**What you should do:** Look below for the line containing "[distutils]" and the line containing "I love writing"; repeat exactly those two lines and all lines between them, and nothing else.

**Data:**
== Segment start ==

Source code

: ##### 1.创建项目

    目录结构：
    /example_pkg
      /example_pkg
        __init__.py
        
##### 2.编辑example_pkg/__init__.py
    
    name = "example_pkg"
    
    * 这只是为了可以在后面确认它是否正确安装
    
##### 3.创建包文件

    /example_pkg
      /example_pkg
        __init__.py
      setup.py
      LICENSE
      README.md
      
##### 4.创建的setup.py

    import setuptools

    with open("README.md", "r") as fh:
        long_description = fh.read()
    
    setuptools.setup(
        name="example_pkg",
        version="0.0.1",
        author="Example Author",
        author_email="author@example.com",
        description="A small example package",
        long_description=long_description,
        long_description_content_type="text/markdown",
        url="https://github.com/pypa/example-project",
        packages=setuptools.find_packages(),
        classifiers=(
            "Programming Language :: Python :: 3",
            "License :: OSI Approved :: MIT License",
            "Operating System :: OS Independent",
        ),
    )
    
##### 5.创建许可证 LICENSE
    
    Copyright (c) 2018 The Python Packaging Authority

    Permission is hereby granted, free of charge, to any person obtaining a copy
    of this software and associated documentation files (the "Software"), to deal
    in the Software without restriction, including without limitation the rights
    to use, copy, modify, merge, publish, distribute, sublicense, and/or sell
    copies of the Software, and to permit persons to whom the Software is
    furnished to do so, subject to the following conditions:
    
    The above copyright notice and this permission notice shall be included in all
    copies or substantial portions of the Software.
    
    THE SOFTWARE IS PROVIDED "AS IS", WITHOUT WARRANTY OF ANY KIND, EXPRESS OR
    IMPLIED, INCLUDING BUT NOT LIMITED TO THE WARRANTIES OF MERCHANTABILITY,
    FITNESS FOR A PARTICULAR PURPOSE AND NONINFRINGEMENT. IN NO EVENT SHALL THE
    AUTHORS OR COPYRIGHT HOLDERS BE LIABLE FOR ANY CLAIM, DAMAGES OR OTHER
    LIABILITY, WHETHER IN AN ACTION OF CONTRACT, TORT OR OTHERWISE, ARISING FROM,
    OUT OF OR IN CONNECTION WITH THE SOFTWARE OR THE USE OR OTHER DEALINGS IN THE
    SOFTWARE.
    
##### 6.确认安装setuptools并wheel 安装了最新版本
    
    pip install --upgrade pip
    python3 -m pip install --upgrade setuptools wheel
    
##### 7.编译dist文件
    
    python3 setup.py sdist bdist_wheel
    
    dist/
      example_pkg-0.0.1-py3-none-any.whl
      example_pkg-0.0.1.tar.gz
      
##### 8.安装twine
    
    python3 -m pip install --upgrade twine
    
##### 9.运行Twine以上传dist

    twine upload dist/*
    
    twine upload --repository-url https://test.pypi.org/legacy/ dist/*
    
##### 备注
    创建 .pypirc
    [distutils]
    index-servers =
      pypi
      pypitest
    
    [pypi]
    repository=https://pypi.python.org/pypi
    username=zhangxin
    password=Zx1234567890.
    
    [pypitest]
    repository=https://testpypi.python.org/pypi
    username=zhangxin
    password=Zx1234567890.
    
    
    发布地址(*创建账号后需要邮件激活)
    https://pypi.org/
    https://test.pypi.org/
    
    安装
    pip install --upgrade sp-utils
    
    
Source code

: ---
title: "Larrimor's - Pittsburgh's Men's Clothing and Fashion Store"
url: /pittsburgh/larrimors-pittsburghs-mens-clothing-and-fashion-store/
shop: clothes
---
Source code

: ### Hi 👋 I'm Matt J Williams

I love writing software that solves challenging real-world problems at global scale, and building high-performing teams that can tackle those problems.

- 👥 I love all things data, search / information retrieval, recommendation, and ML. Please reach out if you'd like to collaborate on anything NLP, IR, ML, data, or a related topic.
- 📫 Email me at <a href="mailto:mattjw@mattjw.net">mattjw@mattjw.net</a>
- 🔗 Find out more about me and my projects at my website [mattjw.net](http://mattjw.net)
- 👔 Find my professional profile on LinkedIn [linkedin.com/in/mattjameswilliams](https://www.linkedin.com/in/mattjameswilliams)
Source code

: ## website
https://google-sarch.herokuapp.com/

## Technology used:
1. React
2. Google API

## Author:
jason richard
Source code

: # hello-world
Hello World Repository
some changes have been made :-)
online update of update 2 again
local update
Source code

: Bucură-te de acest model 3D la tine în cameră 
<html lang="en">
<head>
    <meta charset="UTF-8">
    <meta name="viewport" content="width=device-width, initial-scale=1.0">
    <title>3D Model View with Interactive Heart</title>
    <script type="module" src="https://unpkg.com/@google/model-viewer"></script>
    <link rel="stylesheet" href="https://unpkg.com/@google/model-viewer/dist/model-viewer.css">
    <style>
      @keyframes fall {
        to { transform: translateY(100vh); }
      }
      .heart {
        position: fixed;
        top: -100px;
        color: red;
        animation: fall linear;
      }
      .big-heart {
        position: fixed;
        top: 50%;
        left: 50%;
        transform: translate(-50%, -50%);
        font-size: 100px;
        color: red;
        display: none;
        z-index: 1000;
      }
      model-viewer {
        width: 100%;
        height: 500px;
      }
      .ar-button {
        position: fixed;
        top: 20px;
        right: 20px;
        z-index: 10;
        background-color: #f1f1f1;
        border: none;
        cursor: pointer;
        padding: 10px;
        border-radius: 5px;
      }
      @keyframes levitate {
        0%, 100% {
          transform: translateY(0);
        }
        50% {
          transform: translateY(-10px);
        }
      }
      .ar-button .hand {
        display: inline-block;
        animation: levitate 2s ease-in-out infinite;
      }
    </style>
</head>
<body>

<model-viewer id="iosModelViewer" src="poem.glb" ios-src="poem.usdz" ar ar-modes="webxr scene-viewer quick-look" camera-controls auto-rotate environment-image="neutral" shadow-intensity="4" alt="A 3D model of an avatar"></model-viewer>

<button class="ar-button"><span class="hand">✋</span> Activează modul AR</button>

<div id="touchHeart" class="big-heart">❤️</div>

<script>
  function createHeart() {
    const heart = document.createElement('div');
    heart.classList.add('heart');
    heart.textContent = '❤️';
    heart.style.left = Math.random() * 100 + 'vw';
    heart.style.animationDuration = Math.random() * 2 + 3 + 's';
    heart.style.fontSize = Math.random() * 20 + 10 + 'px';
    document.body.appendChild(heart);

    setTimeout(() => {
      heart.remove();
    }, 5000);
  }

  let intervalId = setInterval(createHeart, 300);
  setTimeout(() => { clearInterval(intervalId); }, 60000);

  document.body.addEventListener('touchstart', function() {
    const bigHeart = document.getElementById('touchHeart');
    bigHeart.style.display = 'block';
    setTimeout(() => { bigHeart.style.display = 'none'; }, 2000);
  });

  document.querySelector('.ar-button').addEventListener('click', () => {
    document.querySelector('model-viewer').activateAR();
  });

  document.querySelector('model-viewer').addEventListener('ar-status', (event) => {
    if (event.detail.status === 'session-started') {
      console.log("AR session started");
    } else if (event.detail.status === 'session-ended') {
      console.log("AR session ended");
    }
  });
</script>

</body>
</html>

== Segment end ==

**Answer section:**
    [distutils]
    index-servers =
      pypi
      pypitest
    
    [pypi]
    repository=https://pypi.python.org/pypi
    username=zhangxin
    password=Zx1234567890.
    
    [pypitest]
    repository=https://testpypi.python.org/pypi
    username=zhangxin
    password=Zx1234567890.
    
    
    发布地址(*创建账号后需要邮件激活)
    https://pypi.org/
    https://test.pypi.org/
    
    安装
    pip install --upgrade sp-utils
    
    
Source code

: ---
title: "Larrimor's - Pittsburgh's Men's Clothing and Fashion Store"
url: /pittsburgh/larrimors-pittsburghs-mens-clothing-and-fashion-store/
shop: clothes
---
Source code

: ### Hi 👋 I'm Matt J Williams

I love writing software that solves challenging real-world problems at global scale, and building high-performing teams that can tackle those problems.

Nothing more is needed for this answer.